CEMA is the only thing I know of if there is an existing mortgage on the property...which I've now done twice, once for original purchase and once for re-fi. Banks don't like it, though, because it's a pain. First Republic does them, and Wells did it for me, but have been told they aren't any more.
CEMA cost me about $3K - $1k to your attorney and $2K to the bank.
Am I paying too much?
I talked to someone recently who used got a line of credit via private banking (HSBC), thus skipping that tax, which she was especially pleased to do because it was her first condo after owning (serially) about 15 coop units. Of course, LoC has substantial downsides and risks.
I can't imagine private financing vs. bank financing, each using the condo as collateral, would be exempt ... why would it?
ACRIS specifically mentions that, with respect to the NYC Mortgage Recording Tax, "certain exceptions may apply." They don't list any of these exceptions. Anyone know what these are or where to find a list of them?
Forgot to post the link: http://www.nyc.gov/html/dof/html/property/property_rec_mortgage.shtml
If one takes this route, no they still qualify for the mortgage deduction?
I don't think there are any relevant exceptions. The tax applies to the recording of the loan. You can borrow money unsecured (as Alanhart points out), but your "private financing" source would be crazy to do that -- an unrecorded mortgage cannot be foreclosed. And, I believe that the mortgage interest deduction by definition would not apply to an unsecured loan, and a mortgage that is unrecorded is nothing more than an unsecured loan.

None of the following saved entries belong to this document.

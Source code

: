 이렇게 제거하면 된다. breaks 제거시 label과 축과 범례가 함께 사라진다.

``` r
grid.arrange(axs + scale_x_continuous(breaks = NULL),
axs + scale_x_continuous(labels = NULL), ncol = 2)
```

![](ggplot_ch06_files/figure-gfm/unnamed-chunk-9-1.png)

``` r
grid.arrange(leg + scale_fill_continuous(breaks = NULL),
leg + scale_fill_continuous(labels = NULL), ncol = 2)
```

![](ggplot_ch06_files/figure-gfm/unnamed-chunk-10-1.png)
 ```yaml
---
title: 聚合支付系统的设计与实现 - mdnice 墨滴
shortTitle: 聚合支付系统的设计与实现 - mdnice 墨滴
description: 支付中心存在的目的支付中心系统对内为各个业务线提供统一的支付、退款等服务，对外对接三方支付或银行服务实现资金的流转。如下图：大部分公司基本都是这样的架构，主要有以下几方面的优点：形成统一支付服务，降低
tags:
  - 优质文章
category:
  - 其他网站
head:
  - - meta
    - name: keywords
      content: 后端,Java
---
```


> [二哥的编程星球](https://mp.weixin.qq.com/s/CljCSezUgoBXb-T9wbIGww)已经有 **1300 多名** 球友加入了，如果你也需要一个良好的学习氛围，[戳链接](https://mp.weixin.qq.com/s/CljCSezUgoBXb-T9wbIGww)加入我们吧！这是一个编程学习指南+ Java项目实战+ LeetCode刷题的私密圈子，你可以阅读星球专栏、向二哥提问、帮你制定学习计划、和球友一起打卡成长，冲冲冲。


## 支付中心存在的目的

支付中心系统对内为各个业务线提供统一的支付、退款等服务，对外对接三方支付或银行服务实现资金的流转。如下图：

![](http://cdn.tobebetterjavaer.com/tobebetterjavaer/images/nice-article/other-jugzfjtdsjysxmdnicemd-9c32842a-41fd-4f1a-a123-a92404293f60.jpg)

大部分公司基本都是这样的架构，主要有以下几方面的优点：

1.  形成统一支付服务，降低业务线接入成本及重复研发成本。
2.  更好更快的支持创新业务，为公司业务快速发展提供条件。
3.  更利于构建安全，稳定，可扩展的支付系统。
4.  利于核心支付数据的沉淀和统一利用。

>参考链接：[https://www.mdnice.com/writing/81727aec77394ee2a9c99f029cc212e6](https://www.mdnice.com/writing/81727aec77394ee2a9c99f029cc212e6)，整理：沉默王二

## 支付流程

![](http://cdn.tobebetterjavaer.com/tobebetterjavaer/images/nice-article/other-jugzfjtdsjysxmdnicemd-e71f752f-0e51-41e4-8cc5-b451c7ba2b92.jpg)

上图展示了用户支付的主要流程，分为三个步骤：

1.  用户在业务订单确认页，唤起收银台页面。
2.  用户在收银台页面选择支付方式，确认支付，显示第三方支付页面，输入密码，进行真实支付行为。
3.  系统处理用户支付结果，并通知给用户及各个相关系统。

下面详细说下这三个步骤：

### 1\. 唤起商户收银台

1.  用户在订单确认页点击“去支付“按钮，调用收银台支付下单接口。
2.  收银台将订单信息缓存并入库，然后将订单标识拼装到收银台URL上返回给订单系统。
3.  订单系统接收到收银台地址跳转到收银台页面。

nyc_sport, right. The LoC can't be secured by the property unless it's recorded. The city considers it a mortgage (the document is headed "Credit Line Mortgage") and collects the tax. Doesn't matter that the borrower may not have gotten their hands on the money yet.
E.g., 10WEA #29A just got a LoC for $450,000 and a regular mortgage for $400,000, and paid taxes on them of ~$9700 and $8000-something.
Co-op share loans aren't mortgages, so no tax, but supposedly NYC/NYS are trying to change that.
#7BC at the Laureate was another one where a buyer got a regular mortgage and a LoC, called an "Equity Line of Credit".
The mortgage was for $5,265,000, and tax was $114,484.
The LoC was for $400,000, and tax was $8670.
Good morning qball,
There are no exceptions to paying the NYS mortgage tax except when a CEMA (Consolidation, Extension, Modification and Assignment) is performed. Then the mortgage tax is reduced only to the percentage of "new" money in the new mortgage above and beyond the amount of the assigned mortgage.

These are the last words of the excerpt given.